**Task inputs**:
--- START ---
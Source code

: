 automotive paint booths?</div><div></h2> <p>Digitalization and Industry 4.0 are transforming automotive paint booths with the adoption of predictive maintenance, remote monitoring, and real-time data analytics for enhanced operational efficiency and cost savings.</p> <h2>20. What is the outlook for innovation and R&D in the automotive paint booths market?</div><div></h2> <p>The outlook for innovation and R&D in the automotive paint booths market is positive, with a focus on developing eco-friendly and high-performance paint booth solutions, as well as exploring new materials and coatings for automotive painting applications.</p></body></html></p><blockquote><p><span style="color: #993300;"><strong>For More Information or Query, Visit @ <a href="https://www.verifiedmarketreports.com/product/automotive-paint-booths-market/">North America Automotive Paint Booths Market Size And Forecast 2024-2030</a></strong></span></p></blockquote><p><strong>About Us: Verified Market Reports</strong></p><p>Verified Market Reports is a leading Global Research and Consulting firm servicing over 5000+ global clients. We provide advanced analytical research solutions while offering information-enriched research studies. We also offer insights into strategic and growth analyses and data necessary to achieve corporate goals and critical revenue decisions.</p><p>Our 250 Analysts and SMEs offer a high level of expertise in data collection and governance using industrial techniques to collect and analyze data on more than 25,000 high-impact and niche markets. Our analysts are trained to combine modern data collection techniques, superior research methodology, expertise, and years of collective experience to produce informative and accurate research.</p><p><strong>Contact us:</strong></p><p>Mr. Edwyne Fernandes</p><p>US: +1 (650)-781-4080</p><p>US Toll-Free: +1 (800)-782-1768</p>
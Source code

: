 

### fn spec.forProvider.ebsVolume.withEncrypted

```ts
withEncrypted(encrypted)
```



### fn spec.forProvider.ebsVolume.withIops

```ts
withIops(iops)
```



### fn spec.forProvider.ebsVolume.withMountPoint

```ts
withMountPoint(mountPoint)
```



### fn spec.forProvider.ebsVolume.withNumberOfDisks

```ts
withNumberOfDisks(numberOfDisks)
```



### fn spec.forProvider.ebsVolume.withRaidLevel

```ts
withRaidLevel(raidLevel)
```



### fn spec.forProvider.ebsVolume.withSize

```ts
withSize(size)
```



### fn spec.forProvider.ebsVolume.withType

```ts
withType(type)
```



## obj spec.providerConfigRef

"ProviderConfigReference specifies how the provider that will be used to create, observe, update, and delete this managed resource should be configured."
--- END ---
**What is being asked**:
Extract each line from the entries above that contains the string "withEncrypted".

**Result for this task**:
### fn spec.forProvider.ebsVolume.withEncrypted
withEncrypted(encrypted)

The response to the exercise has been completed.